- [YOUR INSTRUCTIONS]:
Lines from the top of the entries down to the line with "make deal - BBC" must be set down exactly as they stand, with both ends retained.

- [DATASET EXCERPTS]:
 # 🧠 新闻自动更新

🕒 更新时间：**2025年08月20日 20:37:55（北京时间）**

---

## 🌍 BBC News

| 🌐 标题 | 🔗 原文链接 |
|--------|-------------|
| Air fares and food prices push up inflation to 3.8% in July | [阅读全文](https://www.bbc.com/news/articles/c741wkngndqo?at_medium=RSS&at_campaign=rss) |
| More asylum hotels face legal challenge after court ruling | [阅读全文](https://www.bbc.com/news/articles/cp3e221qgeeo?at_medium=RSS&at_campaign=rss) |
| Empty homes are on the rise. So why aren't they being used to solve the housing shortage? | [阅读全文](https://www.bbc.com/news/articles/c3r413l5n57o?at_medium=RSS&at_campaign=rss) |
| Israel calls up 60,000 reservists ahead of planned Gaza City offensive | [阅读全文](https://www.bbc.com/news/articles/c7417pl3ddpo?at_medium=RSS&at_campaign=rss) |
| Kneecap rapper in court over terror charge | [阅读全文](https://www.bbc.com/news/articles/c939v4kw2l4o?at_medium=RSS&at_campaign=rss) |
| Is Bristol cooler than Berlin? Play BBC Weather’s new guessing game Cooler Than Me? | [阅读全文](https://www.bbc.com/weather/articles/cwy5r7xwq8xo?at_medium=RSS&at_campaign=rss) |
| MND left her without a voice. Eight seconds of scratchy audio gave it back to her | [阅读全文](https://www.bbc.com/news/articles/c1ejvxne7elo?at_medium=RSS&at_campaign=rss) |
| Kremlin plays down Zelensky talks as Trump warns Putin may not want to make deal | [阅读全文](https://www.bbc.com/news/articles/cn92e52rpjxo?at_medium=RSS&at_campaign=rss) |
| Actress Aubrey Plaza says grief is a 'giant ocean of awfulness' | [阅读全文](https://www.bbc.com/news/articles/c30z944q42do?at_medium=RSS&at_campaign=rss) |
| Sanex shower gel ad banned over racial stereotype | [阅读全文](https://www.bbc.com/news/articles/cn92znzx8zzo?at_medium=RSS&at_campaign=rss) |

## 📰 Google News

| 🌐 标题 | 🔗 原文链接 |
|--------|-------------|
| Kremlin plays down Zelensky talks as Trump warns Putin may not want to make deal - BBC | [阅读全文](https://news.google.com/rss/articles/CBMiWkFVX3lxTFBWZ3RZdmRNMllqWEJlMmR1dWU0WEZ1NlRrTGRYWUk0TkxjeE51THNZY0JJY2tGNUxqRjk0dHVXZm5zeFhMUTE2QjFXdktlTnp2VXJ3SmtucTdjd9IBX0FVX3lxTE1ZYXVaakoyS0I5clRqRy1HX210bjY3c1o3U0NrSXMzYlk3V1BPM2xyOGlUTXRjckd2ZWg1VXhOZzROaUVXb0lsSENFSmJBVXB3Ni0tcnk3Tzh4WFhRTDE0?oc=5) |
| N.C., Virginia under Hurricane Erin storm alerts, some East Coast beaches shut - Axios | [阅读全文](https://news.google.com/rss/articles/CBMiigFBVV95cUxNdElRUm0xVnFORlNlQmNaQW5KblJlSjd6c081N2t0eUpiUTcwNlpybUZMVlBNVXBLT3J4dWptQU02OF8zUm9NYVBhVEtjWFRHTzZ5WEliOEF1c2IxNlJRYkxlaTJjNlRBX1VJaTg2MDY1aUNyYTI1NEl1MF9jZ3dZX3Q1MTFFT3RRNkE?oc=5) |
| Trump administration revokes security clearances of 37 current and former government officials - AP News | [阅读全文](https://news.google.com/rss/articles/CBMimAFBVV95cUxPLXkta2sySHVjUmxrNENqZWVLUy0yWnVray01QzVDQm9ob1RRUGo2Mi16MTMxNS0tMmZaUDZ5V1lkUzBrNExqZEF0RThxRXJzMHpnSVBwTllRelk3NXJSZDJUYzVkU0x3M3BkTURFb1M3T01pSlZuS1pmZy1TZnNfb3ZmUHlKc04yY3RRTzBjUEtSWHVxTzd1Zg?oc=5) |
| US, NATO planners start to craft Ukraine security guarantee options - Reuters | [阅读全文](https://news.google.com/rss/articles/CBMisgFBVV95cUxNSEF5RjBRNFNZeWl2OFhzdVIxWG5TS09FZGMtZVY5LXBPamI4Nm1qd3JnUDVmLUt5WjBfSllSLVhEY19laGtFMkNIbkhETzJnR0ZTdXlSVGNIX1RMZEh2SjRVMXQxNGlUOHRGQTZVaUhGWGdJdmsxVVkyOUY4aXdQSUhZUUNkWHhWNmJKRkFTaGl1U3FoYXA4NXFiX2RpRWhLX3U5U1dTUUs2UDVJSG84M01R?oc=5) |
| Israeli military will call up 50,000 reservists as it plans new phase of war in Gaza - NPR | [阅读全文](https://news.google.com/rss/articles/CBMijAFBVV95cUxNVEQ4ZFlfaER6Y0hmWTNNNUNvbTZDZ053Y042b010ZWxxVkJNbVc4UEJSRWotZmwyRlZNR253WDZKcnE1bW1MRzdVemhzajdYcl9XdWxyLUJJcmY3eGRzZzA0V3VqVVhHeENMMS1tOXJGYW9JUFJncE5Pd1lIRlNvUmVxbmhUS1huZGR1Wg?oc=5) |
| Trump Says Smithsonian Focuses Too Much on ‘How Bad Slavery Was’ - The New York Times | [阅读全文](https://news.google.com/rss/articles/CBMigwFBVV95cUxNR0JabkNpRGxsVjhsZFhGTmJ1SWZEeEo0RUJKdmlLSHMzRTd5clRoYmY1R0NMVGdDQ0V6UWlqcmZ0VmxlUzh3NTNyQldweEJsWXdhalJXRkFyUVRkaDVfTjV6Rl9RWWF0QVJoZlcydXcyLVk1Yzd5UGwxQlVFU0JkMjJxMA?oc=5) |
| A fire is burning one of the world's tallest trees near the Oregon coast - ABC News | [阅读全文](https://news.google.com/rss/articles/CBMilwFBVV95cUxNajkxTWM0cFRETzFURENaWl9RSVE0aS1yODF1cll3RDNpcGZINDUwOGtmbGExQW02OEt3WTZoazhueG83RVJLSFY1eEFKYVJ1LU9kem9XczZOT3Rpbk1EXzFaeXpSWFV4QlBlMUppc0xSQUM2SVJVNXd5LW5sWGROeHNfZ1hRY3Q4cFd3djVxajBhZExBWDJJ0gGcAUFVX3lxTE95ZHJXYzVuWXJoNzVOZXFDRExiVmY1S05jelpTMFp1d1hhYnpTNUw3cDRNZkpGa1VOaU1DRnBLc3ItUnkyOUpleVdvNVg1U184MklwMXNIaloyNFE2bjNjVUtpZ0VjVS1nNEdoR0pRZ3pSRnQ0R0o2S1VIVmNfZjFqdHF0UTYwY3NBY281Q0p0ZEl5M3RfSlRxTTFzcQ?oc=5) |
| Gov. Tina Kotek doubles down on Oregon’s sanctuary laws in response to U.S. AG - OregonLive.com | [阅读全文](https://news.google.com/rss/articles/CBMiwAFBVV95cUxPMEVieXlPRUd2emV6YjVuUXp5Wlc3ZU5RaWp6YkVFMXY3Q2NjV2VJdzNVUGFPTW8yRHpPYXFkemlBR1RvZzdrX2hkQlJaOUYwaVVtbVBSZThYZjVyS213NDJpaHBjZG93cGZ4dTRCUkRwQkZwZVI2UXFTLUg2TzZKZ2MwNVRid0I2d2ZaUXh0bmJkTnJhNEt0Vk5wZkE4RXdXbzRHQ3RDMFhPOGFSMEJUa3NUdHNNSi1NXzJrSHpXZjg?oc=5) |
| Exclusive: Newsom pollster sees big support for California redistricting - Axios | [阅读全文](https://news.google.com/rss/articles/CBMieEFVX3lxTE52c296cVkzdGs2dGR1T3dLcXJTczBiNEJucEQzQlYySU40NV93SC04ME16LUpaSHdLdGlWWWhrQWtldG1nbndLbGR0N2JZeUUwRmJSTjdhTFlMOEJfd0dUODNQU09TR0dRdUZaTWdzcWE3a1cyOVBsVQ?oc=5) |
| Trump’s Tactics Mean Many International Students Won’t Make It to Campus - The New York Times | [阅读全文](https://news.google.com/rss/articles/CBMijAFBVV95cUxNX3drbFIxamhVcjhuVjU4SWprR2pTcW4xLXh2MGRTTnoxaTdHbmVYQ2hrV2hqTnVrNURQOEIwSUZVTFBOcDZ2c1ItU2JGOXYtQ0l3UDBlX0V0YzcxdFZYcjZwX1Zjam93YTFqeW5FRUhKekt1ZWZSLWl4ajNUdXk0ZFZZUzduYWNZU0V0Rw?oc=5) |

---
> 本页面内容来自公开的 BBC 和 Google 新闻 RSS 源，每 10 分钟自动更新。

- [EXERCISE RESPONSE]:
 # 🧠 新闻自动更新

🕒 更新时间：**2025年08月20日 20:37:55（北京时间）**

---

## 🌍 BBC News

| 🌐 标题 | 🔗 原文链接 |
|--------|-------------|
| Air fares and food prices push up inflation to 3.8% in July | [阅读全文](https://www.bbc.com/news/articles/c741wkngndqo?at_medium=RSS&at_campaign=rss) |
| More asylum hotels face legal challenge after court ruling | [阅读全文](https://www.bbc.com/news/articles/cp3e221qgeeo?at_medium=RSS&at_campaign=rss) |
| Empty homes are on the rise. So why aren't they being used to solve the housing shortage? | [阅读全文](https://www.bbc.com/news/articles/c3r413l5n57o?at_medium=RSS&at_campaign=rss) |
| Israel calls up 60,000 reservists ahead of planned Gaza City offensive | [阅读全文](https://www.bbc.com/news/articles/c7417pl3ddpo?at_medium=RSS&at_campaign=rss) |
| Kneecap rapper in court over terror charge | [阅读全文](https://www.bbc.com/news/articles/c939v4kw2l4o?at_medium=RSS&at_campaign=rss) |
| Is Bristol cooler than Berlin? Play BBC Weather’s new guessing game Cooler Than Me? | [阅读全文](https://www.bbc.com/weather/articles/cwy5r7xwq8xo?at_medium=RSS&at_campaign=rss) |
| MND left her without a voice. Eight seconds of scratchy audio gave it back to her | [阅读全文](https://www.bbc.com/news/articles/c1ejvxne7elo?at_medium=RSS&at_campaign=rss) |
| Kremlin plays down Zelensky talks as Trump warns Putin may not want to make deal | [阅读全文](https://www.bbc.com/news/articles/cn92e52rpjxo?at_medium=RSS&at_campaign=rss) |
| Actress Aubrey Plaza says grief is a 'giant ocean of awfulness' | [阅读全文](https://www.bbc.com/news/articles/c30z944q42do?at_medium=RSS&at_campaign=rss) |
| Sanex shower gel ad banned over racial stereotype | [阅读全文](https://www.bbc.com/news/articles/cn92znzx8zzo?at_medium=RSS&at_campaign=rss) |

## 📰 Google News

| 🌐 标题 | 🔗 原文链接 |
|--------|-------------|
| Kremlin plays down Zelensky talks as Trump warns Putin may not want to make deal - BBC | [阅读全文](https://news.google.com/rss/articles/CBMiWkFVX3lxTFBWZ3RZdmRNMllqWEJlMmR1dWU0WEZ1NlRrTGRYWUk0TkxjeE51THNZY0JJY2tGNUxqRjk0dHVXZm5zeFhMUTE2QjFXdktlTnp2VXJ3SmtucTdjd9IBX0FVX3lxTE1ZYXVaakoyS0I5clRqRy1HX210bjY3c1o3U0NrSXMzYlk3V1BPM2xyOGlUTXRjckd2ZWg1VXhOZzROaUVXb0lsSENFSmJBVXB3Ni0tcnk3Tzh4WFhRTDE0?oc=5) |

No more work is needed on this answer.